Data section:

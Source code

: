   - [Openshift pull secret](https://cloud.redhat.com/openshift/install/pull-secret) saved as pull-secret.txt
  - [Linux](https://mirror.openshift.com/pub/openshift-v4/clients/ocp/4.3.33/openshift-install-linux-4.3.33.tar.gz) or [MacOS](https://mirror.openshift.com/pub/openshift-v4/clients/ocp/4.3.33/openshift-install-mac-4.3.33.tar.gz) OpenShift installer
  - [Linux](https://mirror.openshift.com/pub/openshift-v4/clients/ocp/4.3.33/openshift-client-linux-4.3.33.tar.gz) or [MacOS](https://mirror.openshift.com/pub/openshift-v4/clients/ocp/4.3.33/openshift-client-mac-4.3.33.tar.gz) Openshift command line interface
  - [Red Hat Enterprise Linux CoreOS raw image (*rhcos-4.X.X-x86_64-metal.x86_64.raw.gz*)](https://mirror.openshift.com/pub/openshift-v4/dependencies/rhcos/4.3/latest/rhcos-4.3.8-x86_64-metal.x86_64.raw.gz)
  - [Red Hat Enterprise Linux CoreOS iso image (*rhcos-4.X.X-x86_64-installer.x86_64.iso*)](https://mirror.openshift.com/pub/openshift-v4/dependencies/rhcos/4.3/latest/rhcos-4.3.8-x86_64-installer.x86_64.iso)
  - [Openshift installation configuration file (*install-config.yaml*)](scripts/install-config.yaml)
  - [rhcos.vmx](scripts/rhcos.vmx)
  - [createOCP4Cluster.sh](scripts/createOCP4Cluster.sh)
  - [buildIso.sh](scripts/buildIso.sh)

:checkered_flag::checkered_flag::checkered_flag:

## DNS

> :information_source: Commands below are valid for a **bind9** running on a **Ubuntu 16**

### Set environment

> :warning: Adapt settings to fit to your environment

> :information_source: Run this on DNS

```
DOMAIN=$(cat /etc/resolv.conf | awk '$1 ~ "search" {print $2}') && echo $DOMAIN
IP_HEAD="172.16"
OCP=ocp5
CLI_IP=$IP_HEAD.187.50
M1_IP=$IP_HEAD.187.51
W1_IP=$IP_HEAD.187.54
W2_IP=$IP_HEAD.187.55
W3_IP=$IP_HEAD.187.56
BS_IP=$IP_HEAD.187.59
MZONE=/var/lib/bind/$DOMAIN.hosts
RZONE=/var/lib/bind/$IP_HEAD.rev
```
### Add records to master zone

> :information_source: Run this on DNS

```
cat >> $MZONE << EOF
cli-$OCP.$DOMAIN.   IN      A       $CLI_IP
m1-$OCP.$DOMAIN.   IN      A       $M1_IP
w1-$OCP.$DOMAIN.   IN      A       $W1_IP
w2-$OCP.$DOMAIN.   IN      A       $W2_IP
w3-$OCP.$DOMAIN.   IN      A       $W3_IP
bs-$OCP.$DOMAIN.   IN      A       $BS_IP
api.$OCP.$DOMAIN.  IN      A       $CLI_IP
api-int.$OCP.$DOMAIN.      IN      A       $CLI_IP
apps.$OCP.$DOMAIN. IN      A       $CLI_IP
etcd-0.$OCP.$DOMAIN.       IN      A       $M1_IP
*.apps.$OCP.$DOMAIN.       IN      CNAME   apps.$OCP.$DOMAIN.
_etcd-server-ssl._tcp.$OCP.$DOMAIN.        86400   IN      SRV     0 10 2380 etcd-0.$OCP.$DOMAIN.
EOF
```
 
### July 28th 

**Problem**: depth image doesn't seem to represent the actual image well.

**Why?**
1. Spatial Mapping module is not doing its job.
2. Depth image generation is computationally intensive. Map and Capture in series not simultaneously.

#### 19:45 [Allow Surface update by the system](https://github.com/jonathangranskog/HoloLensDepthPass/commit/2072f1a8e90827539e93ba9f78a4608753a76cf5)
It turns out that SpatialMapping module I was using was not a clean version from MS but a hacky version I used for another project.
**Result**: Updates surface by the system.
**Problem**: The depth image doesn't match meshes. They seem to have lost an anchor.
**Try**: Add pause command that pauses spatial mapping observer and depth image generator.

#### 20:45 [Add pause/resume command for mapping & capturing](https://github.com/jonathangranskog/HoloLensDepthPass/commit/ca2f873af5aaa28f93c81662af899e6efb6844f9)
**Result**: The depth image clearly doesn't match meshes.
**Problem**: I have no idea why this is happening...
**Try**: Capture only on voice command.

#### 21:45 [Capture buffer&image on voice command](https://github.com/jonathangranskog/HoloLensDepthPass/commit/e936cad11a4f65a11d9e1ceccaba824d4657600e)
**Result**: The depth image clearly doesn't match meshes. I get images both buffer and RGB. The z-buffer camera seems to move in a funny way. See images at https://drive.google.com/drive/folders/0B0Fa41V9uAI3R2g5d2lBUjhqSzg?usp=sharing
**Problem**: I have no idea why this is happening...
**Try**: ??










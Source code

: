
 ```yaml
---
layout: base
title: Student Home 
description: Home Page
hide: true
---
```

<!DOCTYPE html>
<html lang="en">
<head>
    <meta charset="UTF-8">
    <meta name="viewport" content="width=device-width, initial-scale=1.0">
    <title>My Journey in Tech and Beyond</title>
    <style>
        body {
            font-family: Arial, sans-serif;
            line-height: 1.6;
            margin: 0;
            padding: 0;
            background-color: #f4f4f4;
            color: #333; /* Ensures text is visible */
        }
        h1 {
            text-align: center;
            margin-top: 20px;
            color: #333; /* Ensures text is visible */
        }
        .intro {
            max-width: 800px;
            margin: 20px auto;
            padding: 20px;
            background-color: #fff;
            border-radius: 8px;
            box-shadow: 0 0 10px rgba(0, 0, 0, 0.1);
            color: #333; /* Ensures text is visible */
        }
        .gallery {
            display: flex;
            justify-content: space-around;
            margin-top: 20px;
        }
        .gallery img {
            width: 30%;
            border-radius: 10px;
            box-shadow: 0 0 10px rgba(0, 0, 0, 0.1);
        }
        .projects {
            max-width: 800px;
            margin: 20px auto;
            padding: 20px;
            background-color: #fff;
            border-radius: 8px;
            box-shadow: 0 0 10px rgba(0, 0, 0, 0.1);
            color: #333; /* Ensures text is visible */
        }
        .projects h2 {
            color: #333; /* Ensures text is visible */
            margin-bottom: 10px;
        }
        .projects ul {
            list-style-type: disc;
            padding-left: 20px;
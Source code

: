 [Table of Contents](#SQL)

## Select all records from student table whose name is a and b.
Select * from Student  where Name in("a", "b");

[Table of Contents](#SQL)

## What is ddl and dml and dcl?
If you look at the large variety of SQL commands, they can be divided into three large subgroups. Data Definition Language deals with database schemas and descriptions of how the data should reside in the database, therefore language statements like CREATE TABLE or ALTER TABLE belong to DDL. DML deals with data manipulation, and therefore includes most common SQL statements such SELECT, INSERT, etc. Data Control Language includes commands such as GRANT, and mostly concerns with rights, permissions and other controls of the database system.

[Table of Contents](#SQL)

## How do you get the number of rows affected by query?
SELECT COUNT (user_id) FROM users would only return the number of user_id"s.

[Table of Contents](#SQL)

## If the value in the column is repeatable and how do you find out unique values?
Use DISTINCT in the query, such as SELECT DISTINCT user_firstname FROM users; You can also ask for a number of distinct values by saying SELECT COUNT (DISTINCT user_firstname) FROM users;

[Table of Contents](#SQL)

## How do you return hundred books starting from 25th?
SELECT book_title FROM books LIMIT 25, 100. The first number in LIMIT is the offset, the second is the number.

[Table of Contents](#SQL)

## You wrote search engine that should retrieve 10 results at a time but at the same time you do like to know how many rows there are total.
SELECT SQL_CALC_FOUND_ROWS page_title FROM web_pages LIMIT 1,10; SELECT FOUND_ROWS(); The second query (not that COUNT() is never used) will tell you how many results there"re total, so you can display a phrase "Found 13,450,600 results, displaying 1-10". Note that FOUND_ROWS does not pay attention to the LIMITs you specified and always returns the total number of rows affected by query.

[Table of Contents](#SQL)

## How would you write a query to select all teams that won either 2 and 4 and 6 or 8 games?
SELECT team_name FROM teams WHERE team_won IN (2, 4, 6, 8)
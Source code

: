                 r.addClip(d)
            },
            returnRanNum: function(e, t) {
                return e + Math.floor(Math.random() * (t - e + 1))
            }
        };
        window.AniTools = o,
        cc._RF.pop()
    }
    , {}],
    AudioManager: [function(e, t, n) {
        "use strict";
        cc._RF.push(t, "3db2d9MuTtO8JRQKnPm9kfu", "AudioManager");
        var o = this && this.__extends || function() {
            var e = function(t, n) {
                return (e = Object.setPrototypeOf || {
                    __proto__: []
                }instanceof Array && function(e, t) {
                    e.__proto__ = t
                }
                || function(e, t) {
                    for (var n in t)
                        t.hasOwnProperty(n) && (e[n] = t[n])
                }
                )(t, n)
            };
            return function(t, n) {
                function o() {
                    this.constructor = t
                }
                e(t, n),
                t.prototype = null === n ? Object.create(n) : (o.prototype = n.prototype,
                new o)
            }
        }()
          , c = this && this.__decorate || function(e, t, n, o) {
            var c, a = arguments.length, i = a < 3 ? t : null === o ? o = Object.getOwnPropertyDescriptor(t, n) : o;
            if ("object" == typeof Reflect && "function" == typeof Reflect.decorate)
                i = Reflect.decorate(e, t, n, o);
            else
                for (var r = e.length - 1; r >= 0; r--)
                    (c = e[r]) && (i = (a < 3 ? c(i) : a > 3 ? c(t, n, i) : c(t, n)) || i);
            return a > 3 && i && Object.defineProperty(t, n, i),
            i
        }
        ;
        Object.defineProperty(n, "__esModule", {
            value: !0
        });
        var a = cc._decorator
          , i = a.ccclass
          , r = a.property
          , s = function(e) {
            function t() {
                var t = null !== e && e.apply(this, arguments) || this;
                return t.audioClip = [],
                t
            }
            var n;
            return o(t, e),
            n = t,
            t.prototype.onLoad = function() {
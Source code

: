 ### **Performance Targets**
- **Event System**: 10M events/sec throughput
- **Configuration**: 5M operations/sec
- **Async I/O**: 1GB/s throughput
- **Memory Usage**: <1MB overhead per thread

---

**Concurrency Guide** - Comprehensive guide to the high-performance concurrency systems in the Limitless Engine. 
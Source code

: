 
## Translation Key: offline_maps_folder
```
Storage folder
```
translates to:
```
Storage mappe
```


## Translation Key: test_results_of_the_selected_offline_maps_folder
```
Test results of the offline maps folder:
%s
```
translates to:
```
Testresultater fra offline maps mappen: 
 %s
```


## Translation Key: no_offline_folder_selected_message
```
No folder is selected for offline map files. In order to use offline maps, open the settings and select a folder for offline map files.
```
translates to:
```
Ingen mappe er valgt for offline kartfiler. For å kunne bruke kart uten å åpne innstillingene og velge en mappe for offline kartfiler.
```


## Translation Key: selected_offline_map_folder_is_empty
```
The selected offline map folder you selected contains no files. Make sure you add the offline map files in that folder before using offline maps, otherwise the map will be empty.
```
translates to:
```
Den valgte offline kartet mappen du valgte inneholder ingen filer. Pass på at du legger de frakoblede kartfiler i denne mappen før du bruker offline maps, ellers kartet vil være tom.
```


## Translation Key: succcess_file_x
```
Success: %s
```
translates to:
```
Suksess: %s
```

Action item: Tally the lines of the listing in which the word "values" occurs, and state the total alone.

Reply to the exercise: 2